Stored data:

········

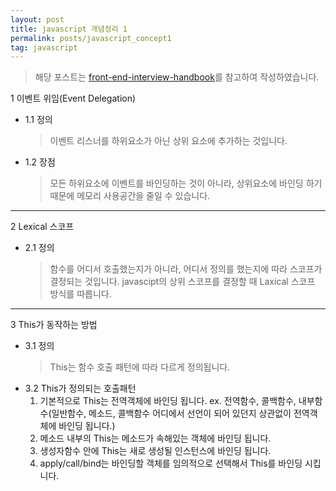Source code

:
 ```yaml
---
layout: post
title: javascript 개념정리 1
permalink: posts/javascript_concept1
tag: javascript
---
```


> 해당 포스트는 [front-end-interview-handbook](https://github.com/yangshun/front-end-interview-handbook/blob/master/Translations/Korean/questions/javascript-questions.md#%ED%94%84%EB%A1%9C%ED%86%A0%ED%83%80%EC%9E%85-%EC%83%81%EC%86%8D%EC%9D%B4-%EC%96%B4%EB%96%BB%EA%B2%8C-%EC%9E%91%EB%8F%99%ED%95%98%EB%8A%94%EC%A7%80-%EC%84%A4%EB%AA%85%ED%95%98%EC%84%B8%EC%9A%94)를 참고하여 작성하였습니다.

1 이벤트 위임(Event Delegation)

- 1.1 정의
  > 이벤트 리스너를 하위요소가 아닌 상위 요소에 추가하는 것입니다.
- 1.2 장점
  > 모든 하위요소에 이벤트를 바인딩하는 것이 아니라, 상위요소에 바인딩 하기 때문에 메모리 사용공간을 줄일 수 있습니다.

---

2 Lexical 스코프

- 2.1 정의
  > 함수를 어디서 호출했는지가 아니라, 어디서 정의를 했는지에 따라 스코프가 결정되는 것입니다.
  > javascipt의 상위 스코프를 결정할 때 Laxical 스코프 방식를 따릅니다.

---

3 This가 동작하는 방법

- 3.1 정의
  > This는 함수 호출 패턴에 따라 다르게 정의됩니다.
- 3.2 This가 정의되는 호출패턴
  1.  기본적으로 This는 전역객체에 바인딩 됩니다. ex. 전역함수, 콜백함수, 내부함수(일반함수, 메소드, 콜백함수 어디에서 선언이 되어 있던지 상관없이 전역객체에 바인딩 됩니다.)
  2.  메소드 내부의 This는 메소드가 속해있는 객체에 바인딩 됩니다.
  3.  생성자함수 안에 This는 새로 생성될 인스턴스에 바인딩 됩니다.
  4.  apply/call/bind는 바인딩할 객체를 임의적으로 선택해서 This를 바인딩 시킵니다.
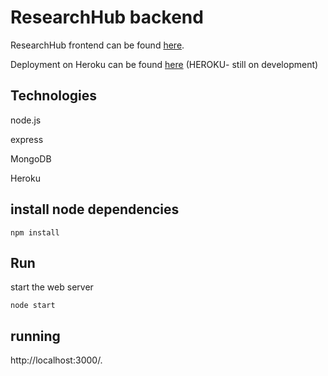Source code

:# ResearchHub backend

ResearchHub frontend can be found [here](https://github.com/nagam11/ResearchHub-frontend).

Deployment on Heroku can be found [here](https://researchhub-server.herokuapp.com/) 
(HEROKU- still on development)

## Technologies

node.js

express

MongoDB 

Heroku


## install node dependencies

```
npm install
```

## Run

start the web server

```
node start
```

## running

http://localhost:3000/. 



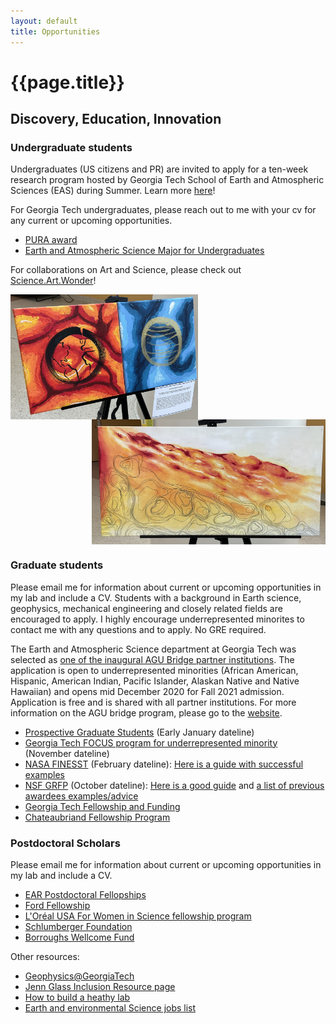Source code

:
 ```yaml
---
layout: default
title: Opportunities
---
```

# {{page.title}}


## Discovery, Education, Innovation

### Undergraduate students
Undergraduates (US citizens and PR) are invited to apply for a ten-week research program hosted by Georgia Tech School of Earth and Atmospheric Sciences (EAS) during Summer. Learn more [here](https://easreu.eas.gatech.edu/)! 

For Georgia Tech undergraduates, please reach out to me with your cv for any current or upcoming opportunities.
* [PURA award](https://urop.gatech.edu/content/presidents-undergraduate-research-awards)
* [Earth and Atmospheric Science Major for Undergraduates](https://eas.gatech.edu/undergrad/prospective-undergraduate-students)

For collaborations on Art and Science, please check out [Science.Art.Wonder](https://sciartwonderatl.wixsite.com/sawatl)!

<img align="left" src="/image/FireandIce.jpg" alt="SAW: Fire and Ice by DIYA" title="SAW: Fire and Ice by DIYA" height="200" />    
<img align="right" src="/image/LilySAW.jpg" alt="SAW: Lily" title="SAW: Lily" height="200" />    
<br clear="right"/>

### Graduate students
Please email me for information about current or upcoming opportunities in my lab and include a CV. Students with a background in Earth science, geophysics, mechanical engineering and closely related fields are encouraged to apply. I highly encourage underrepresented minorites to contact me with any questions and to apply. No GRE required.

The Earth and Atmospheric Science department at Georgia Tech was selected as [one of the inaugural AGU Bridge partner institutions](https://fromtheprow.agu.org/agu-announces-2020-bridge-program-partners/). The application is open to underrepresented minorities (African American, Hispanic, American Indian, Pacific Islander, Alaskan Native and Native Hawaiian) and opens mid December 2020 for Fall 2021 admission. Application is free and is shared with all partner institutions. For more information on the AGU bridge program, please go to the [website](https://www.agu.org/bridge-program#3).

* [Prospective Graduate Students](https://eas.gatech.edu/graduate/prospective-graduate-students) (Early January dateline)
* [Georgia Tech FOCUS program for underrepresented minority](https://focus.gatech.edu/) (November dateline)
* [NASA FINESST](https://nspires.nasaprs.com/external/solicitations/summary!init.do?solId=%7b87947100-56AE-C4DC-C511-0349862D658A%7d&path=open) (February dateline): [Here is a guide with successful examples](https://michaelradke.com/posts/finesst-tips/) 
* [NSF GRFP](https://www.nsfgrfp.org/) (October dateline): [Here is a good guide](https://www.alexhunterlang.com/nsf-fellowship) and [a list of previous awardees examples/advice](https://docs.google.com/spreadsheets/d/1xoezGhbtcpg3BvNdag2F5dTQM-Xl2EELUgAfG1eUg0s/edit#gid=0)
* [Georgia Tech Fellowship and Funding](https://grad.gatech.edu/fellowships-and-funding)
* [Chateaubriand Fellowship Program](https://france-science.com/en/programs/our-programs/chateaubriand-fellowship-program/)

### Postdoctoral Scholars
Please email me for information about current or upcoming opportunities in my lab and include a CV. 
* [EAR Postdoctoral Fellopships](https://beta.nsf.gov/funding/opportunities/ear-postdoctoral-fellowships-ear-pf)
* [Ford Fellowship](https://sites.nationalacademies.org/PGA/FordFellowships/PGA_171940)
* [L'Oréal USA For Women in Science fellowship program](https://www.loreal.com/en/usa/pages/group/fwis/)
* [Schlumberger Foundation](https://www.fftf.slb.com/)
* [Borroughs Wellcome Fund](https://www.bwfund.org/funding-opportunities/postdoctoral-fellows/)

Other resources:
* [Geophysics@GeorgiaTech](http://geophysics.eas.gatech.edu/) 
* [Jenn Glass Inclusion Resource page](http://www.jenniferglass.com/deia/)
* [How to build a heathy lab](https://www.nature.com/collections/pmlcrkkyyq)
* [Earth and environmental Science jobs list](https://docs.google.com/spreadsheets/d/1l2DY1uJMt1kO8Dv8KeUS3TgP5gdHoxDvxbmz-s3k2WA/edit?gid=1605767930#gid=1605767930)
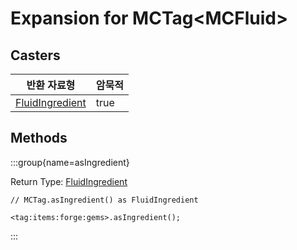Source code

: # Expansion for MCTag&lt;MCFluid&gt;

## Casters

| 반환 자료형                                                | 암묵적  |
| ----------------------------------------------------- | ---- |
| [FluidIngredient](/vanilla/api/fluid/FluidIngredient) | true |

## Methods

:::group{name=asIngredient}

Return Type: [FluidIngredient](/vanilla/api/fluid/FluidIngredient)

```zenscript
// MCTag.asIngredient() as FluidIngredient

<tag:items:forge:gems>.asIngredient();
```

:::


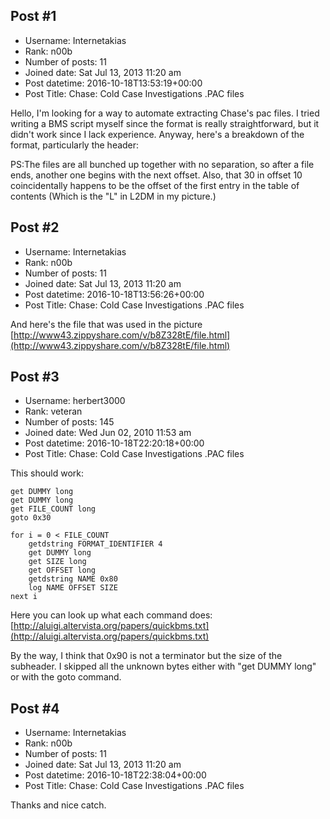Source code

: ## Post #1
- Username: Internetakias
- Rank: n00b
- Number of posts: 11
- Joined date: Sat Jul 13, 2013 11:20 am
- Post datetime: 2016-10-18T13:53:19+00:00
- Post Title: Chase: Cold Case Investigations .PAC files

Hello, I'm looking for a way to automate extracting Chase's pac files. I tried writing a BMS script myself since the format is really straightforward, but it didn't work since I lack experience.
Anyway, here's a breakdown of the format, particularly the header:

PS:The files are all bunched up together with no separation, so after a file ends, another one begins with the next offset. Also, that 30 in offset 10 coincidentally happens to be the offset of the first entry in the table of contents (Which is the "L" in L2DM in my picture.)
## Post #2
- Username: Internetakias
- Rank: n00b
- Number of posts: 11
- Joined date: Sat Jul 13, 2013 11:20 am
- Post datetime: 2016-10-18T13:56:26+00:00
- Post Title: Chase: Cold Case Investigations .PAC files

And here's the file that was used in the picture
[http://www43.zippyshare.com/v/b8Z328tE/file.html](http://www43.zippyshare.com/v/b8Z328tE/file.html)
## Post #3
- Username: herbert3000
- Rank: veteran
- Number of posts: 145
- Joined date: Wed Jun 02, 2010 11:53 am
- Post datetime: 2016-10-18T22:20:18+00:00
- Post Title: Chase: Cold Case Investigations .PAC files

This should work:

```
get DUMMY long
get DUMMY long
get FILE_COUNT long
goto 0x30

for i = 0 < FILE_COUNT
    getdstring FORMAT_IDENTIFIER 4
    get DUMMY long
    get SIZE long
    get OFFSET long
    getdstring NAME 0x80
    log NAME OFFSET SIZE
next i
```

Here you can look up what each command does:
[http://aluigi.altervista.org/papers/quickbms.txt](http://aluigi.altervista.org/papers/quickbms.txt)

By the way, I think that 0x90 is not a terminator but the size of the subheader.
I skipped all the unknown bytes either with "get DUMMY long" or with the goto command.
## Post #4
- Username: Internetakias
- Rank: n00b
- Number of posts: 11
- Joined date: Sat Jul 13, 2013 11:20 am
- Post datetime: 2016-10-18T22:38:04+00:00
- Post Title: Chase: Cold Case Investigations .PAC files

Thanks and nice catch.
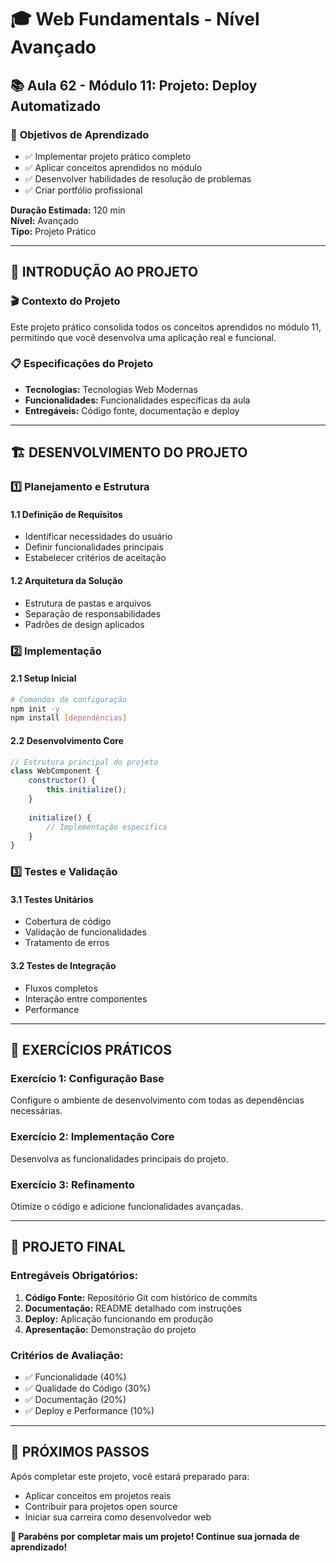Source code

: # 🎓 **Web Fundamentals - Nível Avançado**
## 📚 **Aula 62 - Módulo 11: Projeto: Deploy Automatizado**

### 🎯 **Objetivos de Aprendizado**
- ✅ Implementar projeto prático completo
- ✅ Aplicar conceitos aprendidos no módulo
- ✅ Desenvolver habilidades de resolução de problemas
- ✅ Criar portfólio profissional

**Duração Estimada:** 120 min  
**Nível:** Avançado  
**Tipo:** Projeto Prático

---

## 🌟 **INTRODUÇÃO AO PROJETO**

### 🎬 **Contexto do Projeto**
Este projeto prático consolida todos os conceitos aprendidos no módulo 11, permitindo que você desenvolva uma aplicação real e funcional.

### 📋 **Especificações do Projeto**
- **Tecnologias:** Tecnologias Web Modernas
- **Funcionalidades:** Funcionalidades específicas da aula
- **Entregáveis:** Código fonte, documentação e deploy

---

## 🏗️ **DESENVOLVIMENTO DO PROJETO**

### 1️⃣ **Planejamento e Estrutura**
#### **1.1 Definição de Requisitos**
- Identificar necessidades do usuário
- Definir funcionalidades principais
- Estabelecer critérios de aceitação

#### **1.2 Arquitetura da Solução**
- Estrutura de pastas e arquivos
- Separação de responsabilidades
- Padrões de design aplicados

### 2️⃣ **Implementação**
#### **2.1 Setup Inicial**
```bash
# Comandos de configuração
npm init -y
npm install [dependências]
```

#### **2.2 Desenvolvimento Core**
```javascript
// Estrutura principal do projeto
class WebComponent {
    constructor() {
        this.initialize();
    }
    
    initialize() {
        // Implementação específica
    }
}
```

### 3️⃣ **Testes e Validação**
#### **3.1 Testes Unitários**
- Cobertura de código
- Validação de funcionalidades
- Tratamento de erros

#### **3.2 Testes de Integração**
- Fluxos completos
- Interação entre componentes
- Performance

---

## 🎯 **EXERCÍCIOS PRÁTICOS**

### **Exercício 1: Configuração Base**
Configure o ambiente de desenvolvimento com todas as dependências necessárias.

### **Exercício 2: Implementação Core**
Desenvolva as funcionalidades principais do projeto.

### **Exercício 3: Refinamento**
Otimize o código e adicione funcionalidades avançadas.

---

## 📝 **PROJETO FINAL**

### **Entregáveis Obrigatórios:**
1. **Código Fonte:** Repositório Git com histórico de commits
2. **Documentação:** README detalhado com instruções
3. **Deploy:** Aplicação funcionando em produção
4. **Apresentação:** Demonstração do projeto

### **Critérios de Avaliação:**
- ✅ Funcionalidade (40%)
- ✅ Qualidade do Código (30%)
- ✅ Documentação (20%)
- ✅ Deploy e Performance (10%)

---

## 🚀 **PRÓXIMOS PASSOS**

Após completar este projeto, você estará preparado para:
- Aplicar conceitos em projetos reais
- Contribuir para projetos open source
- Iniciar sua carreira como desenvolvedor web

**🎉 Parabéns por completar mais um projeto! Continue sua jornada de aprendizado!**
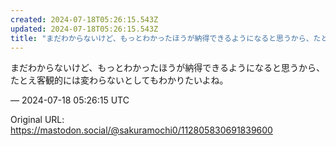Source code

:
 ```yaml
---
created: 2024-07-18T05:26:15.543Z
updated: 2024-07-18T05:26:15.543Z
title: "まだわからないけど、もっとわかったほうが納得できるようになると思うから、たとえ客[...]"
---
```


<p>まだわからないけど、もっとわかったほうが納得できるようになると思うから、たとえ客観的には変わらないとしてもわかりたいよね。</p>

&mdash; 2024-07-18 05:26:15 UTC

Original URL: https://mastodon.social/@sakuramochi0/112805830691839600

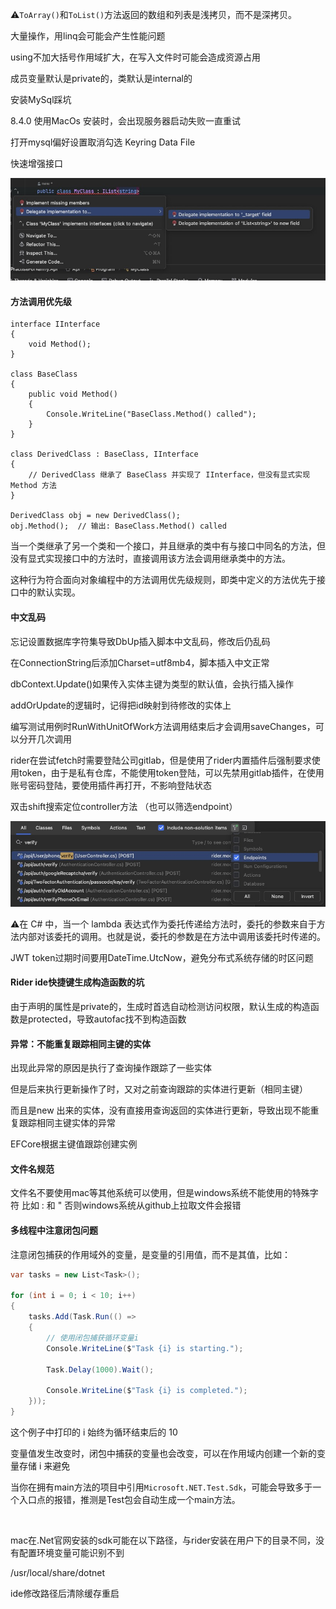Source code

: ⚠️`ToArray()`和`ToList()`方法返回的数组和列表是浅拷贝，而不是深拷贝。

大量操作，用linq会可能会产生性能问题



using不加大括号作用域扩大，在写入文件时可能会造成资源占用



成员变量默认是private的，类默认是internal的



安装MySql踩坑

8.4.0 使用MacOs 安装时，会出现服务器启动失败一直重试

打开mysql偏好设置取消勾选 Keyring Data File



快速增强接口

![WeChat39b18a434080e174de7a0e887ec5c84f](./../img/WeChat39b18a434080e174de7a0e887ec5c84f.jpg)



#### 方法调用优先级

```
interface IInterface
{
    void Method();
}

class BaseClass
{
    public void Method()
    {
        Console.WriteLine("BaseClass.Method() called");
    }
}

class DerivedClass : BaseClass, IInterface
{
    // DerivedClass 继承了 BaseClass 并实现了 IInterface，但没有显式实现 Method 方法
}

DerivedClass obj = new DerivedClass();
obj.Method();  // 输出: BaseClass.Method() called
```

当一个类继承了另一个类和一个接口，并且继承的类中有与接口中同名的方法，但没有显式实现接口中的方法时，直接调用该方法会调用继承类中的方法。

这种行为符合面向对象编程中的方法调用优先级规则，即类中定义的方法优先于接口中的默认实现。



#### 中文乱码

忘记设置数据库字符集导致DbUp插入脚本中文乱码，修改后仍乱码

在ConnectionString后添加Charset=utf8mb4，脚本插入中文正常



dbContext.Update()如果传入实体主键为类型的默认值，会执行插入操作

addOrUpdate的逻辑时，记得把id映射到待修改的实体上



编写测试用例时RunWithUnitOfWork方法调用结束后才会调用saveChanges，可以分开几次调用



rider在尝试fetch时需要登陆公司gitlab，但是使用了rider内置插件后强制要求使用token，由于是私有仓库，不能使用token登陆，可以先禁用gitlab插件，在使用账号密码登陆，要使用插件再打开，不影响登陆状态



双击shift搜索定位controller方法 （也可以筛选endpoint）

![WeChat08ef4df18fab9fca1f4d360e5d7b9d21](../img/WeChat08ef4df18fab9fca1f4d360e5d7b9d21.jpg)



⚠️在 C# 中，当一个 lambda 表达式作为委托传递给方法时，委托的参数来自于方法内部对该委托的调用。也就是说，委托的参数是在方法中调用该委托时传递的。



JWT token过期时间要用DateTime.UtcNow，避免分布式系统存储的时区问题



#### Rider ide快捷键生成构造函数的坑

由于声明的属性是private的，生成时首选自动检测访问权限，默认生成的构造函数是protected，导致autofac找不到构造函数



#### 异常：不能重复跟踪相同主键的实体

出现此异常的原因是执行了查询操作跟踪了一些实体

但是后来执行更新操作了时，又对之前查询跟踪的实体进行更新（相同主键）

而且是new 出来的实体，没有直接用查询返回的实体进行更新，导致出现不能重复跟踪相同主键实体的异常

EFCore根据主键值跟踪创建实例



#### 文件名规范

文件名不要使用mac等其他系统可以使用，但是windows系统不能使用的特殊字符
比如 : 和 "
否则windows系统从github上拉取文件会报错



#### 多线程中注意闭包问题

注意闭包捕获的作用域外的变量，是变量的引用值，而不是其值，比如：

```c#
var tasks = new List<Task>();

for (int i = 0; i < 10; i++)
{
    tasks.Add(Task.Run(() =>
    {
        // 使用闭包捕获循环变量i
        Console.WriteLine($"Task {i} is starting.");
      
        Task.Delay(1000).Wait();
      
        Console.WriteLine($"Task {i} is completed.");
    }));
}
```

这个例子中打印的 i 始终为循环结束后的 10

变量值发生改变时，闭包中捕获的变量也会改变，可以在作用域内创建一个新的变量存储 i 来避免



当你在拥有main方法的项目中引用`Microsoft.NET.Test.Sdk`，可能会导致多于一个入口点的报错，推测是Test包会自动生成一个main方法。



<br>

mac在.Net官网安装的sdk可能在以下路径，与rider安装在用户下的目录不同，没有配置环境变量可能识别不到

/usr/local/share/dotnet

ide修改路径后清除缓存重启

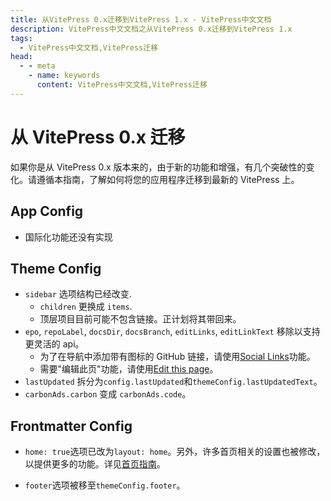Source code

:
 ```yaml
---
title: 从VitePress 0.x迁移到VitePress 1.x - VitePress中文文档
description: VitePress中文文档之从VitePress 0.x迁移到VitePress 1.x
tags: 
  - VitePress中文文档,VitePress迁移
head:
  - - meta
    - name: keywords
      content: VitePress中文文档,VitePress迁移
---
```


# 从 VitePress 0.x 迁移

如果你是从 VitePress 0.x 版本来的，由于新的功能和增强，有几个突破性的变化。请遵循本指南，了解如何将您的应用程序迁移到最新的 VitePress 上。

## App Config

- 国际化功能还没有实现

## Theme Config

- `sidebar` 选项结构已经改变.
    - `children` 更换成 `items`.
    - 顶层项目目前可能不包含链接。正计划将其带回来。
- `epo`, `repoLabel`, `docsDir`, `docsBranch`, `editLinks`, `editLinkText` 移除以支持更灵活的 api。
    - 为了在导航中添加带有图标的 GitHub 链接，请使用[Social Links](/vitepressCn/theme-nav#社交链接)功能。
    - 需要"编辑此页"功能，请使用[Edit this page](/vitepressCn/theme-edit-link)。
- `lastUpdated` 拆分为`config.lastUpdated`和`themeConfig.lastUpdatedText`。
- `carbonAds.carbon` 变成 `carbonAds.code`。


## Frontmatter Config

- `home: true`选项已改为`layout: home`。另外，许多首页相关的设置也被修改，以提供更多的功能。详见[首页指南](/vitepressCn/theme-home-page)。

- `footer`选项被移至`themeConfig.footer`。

········

Your objective - Leave out every line above except those from the line with "### **Exercício 3: Refinamento**" up to and including the line with "2. **Documentação:** README", and copy those exactly.

Solution for this problem -
### **Exercício 3: Refinamento**
Otimize o código e adicione funcionalidades avançadas.

---

## 📝 **PROJETO FINAL**

### **Entregáveis Obrigatórios:**
1. **Código Fonte:** Repositório Git com histórico de commits
2. **Documentação:** README detalhado com instruções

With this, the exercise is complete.